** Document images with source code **

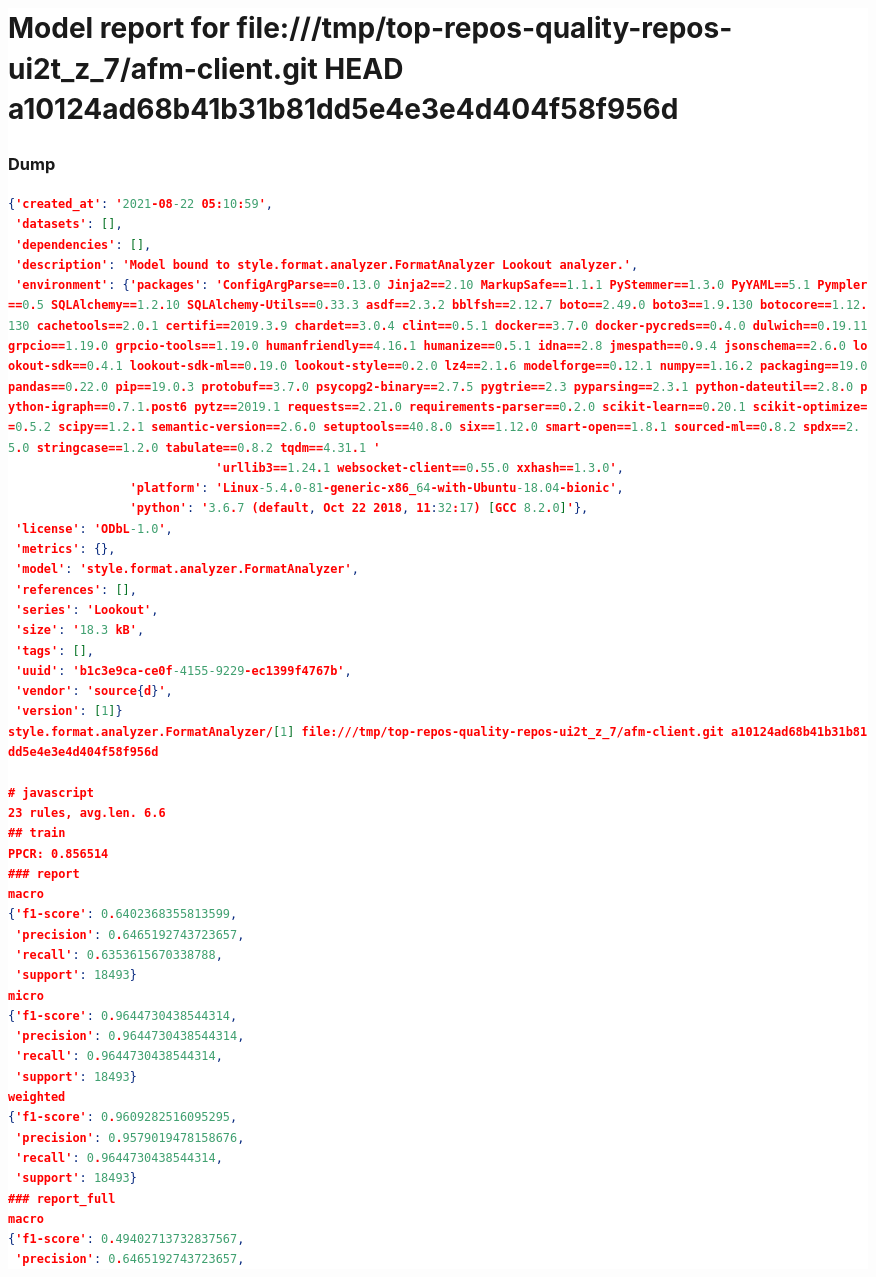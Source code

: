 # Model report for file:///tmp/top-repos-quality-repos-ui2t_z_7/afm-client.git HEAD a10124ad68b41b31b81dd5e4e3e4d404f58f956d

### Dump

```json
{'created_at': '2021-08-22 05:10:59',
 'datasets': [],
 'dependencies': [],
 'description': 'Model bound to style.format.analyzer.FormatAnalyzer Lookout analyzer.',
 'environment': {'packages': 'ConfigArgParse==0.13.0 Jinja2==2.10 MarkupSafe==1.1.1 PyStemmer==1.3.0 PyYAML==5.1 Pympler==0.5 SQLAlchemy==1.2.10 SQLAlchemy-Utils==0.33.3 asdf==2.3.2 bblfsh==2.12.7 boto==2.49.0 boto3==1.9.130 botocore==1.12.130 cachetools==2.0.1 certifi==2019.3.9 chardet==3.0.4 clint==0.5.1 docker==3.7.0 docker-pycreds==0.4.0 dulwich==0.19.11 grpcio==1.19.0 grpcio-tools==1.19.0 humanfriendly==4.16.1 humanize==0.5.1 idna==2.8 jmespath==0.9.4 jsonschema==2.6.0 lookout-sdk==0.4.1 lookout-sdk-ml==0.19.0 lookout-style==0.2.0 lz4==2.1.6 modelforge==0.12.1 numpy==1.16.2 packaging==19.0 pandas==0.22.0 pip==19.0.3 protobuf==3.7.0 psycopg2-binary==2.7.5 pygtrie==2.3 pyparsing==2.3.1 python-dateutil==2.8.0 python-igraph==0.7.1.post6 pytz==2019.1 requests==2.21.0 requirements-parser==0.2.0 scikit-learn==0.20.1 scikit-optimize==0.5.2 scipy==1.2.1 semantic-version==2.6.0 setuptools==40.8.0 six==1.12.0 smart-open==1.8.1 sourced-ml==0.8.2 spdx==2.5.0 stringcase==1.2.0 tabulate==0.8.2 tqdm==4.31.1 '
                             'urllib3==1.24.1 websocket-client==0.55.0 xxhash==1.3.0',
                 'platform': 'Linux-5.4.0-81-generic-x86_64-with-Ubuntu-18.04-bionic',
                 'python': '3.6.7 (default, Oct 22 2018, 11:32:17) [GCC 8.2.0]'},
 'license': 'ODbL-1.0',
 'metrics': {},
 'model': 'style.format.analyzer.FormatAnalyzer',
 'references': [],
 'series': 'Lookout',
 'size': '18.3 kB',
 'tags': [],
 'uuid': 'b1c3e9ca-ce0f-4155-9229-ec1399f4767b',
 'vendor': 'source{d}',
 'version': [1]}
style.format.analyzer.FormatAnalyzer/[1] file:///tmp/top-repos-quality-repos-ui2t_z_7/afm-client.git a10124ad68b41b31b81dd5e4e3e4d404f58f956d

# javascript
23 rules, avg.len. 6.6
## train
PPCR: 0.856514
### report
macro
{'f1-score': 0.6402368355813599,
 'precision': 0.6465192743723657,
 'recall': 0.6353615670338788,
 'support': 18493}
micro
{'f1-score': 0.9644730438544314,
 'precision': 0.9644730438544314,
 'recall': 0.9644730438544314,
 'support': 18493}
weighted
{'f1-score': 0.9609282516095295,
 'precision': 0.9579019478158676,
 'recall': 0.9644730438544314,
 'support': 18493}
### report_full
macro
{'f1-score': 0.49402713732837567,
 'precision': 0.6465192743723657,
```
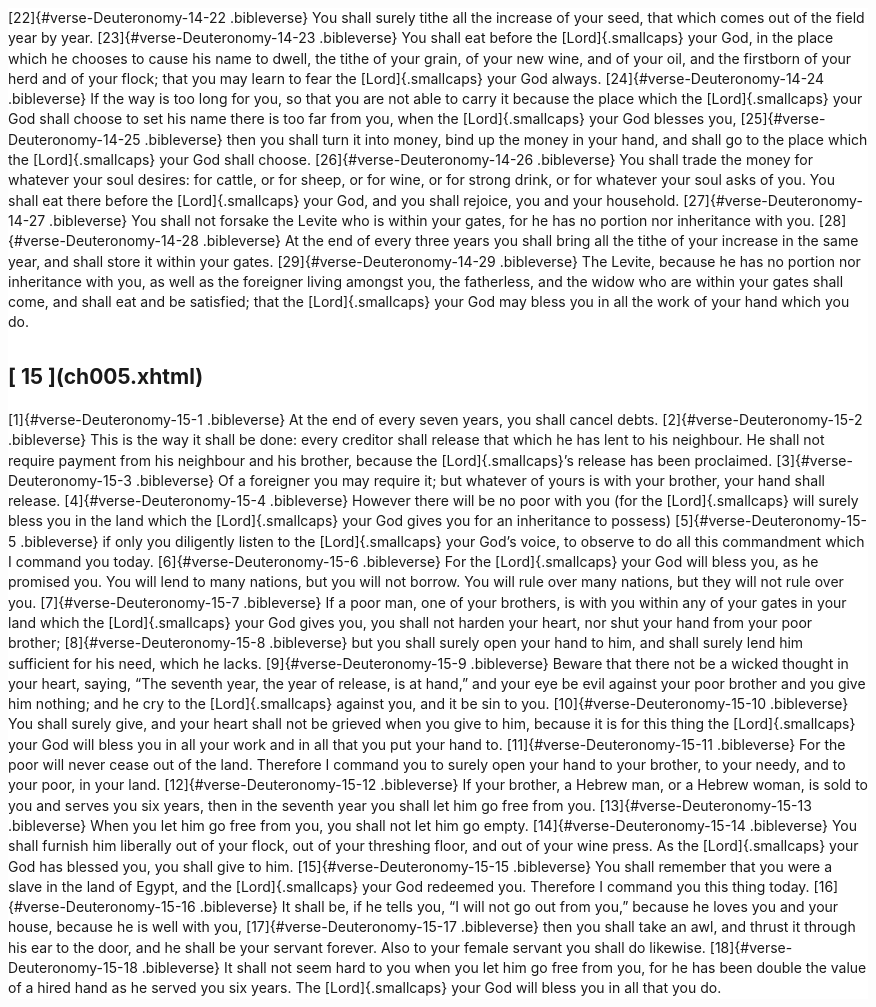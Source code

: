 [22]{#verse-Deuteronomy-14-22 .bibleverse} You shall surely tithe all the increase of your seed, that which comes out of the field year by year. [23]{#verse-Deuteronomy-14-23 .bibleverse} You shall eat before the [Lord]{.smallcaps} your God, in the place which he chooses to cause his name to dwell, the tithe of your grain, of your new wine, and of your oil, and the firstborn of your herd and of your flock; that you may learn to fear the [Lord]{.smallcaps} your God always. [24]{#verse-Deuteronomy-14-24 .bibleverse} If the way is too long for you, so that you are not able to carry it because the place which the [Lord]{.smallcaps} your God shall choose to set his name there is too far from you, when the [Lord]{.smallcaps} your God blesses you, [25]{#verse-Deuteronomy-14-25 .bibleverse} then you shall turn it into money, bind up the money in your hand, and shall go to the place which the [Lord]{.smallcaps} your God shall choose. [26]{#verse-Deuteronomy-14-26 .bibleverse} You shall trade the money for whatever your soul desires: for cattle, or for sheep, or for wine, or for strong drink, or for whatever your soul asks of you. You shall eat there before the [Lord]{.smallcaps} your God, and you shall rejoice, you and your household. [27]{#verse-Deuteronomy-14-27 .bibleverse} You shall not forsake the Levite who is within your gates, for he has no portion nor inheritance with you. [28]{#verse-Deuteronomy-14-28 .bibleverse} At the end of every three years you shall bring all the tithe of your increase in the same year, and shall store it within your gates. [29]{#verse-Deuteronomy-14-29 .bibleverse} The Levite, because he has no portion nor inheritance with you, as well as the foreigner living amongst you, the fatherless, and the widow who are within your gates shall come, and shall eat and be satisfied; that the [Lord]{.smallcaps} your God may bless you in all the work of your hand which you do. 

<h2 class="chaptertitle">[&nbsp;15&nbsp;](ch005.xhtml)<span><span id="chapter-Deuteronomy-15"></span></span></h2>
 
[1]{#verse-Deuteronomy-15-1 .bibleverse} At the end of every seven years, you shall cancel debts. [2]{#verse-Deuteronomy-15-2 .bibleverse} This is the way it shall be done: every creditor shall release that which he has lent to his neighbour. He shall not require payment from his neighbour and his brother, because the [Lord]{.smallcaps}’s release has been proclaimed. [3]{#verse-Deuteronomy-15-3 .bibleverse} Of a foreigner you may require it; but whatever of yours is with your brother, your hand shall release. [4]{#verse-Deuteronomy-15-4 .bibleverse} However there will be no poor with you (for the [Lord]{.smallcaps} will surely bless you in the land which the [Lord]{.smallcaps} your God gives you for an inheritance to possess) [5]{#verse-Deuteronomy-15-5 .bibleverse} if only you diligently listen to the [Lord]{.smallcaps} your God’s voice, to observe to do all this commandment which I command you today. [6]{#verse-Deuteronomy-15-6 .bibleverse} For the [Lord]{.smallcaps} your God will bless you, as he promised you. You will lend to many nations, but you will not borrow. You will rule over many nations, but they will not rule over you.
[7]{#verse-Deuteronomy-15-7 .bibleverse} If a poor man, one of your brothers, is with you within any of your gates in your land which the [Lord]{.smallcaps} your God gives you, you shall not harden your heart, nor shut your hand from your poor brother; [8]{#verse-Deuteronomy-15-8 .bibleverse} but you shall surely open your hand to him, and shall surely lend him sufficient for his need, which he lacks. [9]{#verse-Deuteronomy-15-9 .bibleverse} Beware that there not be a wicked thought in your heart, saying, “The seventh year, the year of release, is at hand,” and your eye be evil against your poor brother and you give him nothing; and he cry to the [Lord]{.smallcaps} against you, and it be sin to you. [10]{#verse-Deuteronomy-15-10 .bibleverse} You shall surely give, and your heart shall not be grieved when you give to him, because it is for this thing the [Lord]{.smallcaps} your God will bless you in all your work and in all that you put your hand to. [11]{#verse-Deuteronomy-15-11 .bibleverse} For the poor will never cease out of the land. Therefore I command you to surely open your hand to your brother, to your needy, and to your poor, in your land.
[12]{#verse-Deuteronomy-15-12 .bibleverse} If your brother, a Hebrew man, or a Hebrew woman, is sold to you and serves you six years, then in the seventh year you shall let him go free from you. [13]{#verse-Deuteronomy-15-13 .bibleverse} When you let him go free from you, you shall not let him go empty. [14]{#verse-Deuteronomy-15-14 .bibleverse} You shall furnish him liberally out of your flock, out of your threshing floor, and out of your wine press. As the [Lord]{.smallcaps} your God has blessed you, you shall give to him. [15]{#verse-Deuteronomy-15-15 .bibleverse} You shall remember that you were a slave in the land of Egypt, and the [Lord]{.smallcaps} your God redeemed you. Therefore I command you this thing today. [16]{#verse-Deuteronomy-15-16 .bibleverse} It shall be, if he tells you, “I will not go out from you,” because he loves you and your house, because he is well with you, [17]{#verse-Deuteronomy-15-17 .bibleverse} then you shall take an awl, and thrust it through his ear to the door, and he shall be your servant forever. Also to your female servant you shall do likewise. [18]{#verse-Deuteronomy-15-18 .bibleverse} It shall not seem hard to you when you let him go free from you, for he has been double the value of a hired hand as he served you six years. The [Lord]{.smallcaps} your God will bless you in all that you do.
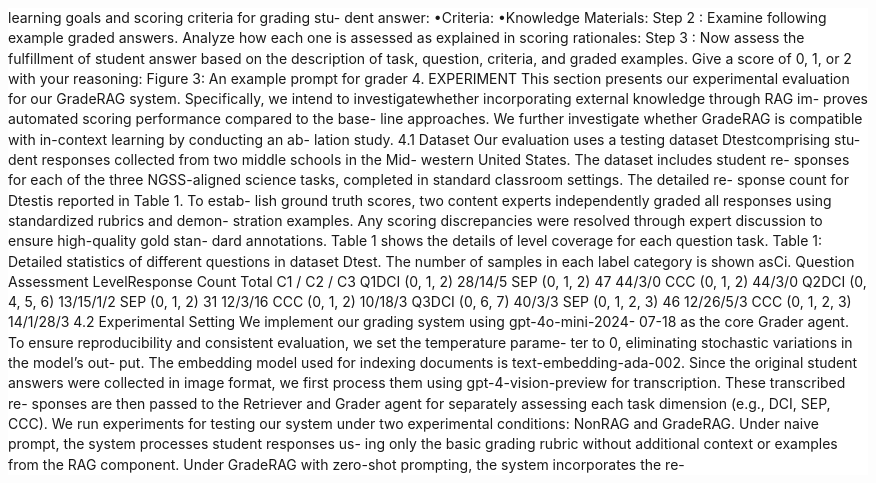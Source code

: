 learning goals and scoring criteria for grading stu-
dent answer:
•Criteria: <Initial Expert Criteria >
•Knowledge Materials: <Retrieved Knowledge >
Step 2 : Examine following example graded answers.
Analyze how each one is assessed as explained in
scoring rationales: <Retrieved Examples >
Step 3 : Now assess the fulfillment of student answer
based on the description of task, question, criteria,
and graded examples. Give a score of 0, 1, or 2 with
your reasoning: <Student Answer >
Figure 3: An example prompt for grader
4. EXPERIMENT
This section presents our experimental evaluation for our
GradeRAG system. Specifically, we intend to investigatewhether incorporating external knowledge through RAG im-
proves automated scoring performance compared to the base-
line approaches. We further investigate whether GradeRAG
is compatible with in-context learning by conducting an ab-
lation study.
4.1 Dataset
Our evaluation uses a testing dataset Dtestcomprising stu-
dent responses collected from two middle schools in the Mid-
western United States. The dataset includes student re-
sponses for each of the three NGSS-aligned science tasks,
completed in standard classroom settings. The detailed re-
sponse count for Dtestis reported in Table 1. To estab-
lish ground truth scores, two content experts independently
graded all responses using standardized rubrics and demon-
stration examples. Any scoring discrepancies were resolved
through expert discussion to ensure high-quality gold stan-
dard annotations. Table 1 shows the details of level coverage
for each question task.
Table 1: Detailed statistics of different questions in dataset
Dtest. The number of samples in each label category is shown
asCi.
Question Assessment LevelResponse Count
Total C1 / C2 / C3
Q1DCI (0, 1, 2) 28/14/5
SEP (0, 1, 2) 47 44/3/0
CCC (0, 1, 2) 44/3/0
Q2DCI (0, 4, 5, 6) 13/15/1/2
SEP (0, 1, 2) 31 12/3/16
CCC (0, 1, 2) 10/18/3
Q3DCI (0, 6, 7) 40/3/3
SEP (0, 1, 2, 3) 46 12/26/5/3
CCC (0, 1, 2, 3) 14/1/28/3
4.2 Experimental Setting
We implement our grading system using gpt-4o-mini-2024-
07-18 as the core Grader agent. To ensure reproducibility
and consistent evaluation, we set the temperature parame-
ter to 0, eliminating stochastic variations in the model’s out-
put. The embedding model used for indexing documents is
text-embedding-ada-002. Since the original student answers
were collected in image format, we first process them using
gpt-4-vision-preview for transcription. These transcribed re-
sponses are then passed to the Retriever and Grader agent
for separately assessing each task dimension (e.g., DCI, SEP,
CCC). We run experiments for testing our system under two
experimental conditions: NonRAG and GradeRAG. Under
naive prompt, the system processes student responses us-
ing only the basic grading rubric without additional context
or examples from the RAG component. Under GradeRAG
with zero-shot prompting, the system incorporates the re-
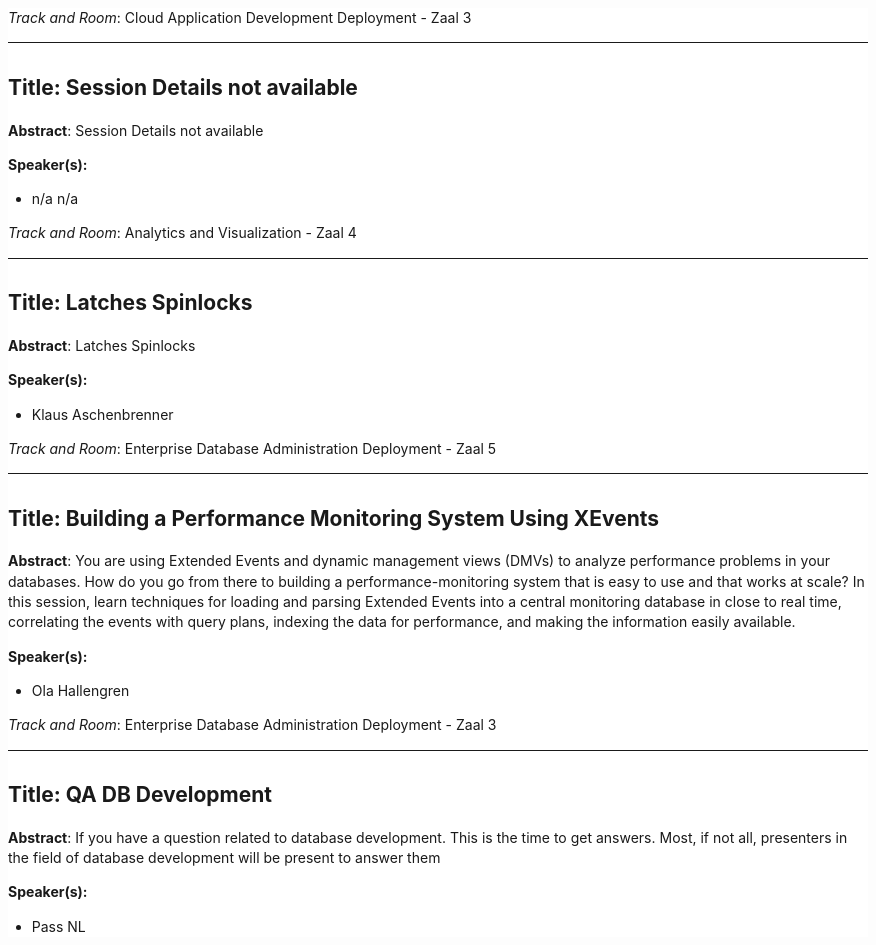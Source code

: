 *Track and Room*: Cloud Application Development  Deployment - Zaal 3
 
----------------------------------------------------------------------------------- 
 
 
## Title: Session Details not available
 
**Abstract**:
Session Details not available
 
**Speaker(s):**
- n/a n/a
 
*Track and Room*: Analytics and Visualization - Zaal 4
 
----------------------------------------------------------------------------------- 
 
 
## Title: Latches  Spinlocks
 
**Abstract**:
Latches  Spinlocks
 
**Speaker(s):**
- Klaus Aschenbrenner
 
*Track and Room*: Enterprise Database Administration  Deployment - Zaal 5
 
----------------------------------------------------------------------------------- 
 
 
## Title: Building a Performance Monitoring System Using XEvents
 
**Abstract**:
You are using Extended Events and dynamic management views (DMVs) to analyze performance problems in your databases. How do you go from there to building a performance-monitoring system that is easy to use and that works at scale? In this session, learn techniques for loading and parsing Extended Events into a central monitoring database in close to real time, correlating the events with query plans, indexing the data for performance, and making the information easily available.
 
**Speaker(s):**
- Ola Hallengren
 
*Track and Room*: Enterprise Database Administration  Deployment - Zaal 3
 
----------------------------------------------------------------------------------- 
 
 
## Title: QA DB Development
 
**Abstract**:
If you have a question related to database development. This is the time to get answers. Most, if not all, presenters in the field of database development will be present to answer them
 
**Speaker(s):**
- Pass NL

** AIM OF THE EXERCISE **
Going through the data above, return each line with the word "Latches".

** TASK SOLUTION **
## Title: Latches  Spinlocks
Latches  Spinlocks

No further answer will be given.